▶ [Problem to solve]
Repeat every line of the material that follows, word for word.

▶ [Extracted material]
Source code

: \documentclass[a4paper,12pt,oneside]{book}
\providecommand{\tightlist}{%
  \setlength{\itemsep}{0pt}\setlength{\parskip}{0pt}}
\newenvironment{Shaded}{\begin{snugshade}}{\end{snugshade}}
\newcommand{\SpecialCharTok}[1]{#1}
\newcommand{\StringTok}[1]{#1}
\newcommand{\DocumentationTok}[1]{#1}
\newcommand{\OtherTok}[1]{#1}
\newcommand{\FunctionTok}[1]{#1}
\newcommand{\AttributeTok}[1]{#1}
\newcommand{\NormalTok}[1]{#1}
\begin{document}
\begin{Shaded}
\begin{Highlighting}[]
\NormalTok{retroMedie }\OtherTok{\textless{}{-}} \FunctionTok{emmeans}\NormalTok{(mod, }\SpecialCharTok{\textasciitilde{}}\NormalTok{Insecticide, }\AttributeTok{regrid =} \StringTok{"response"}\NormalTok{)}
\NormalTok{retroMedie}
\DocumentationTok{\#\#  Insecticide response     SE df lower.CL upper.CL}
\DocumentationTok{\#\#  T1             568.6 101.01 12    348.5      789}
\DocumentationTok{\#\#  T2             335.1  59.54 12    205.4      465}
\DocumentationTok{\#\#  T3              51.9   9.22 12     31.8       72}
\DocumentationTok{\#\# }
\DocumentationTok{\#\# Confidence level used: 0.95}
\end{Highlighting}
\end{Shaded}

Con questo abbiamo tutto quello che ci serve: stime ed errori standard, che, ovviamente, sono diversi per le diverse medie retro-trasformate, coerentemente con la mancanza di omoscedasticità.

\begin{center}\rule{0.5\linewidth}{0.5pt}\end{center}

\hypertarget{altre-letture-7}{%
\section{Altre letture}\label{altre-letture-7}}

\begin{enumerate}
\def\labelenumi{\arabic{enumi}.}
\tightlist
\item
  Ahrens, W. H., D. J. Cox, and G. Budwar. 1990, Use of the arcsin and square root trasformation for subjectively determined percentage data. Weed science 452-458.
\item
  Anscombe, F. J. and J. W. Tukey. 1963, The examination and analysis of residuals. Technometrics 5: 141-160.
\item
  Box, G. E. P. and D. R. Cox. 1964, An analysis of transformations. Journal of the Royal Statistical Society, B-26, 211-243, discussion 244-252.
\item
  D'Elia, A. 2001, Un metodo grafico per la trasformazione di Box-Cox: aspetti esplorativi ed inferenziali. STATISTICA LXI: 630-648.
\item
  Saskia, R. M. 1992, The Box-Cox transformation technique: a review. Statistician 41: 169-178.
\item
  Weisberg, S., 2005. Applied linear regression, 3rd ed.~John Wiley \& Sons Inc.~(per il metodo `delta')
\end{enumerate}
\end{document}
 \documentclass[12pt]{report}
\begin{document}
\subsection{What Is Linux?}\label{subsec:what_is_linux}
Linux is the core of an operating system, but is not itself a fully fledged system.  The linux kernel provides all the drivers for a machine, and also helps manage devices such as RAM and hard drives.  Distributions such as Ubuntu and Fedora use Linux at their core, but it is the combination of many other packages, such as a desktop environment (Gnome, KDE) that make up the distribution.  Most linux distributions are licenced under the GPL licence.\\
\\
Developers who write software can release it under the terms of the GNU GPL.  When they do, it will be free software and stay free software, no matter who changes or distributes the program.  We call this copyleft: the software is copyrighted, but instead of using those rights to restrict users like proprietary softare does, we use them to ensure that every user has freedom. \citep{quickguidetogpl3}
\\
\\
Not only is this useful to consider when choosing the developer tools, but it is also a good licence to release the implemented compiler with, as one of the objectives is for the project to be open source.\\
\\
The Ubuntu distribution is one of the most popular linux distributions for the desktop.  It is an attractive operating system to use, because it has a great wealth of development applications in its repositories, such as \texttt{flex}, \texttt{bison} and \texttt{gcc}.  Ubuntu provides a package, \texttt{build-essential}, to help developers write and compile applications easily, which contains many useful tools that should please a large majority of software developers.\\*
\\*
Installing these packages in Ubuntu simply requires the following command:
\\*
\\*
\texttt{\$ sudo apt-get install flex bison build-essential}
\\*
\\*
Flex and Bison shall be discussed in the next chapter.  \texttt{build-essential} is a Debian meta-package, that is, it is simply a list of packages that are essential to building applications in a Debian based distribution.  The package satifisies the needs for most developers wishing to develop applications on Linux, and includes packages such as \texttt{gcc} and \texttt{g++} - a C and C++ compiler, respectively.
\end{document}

▶ [Solution]
Source code

: \documentclass[a4paper,12pt,oneside]{book}
\providecommand{\tightlist}{%
  \setlength{\itemsep}{0pt}\setlength{\parskip}{0pt}}
\newenvironment{Shaded}{\begin{snugshade}}{\end{snugshade}}
\newcommand{\SpecialCharTok}[1]{#1}
\newcommand{\StringTok}[1]{#1}
\newcommand{\DocumentationTok}[1]{#1}
\newcommand{\OtherTok}[1]{#1}
\newcommand{\FunctionTok}[1]{#1}
\newcommand{\AttributeTok}[1]{#1}
\newcommand{\NormalTok}[1]{#1}
\begin{document}
\begin{Shaded}
\begin{Highlighting}[]
\NormalTok{retroMedie }\OtherTok{\textless{}{-}} \FunctionTok{emmeans}\NormalTok{(mod, }\SpecialCharTok{\textasciitilde{}}\NormalTok{Insecticide, }\AttributeTok{regrid =} \StringTok{"response"}\NormalTok{)}
\NormalTok{retroMedie}
\DocumentationTok{\#\#  Insecticide response     SE df lower.CL upper.CL}
\DocumentationTok{\#\#  T1             568.6 101.01 12    348.5      789}
\DocumentationTok{\#\#  T2             335.1  59.54 12    205.4      465}
\DocumentationTok{\#\#  T3              51.9   9.22 12     31.8       72}
\DocumentationTok{\#\# }
\DocumentationTok{\#\# Confidence level used: 0.95}
\end{Highlighting}
\end{Shaded}

Con questo abbiamo tutto quello che ci serve: stime ed errori standard, che, ovviamente, sono diversi per le diverse medie retro-trasformate, coerentemente con la mancanza di omoscedasticità.

\begin{center}\rule{0.5\linewidth}{0.5pt}\end{center}

\hypertarget{altre-letture-7}{%
\section{Altre letture}\label{altre-letture-7}}

\begin{enumerate}
\def\labelenumi{\arabic{enumi}.}
\tightlist
\item
  Ahrens, W. H., D. J. Cox, and G. Budwar. 1990, Use of the arcsin and square root trasformation for subjectively determined percentage data. Weed science 452-458.
\item
  Anscombe, F. J. and J. W. Tukey. 1963, The examination and analysis of residuals. Technometrics 5: 141-160.
\item
  Box, G. E. P. and D. R. Cox. 1964, An analysis of transformations. Journal of the Royal Statistical Society, B-26, 211-243, discussion 244-252.
\item
  D'Elia, A. 2001, Un metodo grafico per la trasformazione di Box-Cox: aspetti esplorativi ed inferenziali. STATISTICA LXI: 630-648.
\item
  Saskia, R. M. 1992, The Box-Cox transformation technique: a review. Statistician 41: 169-178.
\item
  Weisberg, S., 2005. Applied linear regression, 3rd ed.~John Wiley \& Sons Inc.~(per il metodo `delta')
\end{enumerate}
\end{document}
 \documentclass[12pt]{report}
\begin{document}
\subsection{What Is Linux?}\label{subsec:what_is_linux}
Linux is the core of an operating system, but is not itself a fully fledged system.  The linux kernel provides all the drivers for a machine, and also helps manage devices such as RAM and hard drives.  Distributions such as Ubuntu and Fedora use Linux at their core, but it is the combination of many other packages, such as a desktop environment (Gnome, KDE) that make up the distribution.  Most linux distributions are licenced under the GPL licence.\\
\\
Developers who write software can release it under the terms of the GNU GPL.  When they do, it will be free software and stay free software, no matter who changes or distributes the program.  We call this copyleft: the software is copyrighted, but instead of using those rights to restrict users like proprietary softare does, we use them to ensure that every user has freedom. \citep{quickguidetogpl3}
\\
\\
Not only is this useful to consider when choosing the developer tools, but it is also a good licence to release the implemented compiler with, as one of the objectives is for the project to be open source.\\
\\
The Ubuntu distribution is one of the most popular linux distributions for the desktop.  It is an attractive operating system to use, because it has a great wealth of development applications in its repositories, such as \texttt{flex}, \texttt{bison} and \texttt{gcc}.  Ubuntu provides a package, \texttt{build-essential}, to help developers write and compile applications easily, which contains many useful tools that should please a large majority of software developers.\\*
\\*
Installing these packages in Ubuntu simply requires the following command:
\\*
\\*
\texttt{\$ sudo apt-get install flex bison build-essential}
\\*
\\*
Flex and Bison shall be discussed in the next chapter.  \texttt{build-essential} is a Debian meta-package, that is, it is simply a list of packages that are essential to building applications in a Debian based distribution.  The package satifisies the needs for most developers wishing to develop applications on Linux, and includes packages such as \texttt{gcc} and \texttt{g++} - a C and C++ compiler, respectively.
\end{document}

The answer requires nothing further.